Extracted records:
###
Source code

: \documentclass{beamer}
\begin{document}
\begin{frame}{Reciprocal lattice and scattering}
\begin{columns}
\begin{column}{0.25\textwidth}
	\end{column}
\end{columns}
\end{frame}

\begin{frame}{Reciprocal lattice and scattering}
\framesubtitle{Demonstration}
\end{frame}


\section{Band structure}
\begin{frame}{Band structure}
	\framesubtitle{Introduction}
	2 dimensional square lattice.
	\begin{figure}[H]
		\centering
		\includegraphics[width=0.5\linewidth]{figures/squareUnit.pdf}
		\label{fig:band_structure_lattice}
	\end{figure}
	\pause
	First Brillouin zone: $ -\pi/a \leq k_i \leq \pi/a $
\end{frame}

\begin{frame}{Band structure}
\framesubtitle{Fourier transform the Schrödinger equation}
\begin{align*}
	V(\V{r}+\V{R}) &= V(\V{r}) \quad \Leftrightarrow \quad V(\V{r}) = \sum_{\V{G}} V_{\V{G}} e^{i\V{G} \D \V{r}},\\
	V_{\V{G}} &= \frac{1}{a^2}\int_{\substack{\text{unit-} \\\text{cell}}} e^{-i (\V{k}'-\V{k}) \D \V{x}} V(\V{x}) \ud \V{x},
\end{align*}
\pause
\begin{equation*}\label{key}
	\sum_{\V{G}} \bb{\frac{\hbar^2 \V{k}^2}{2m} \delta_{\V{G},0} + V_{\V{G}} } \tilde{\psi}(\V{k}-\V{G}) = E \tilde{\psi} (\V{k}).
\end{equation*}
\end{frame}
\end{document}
###
> **Aim of the task**:
Go through the lines above. Select every one that has the string "framesubtitle".

> **Answer below**:
\framesubtitle{Demonstration}
	\framesubtitle{Introduction}
\framesubtitle{Fourier transform the Schrödinger equation}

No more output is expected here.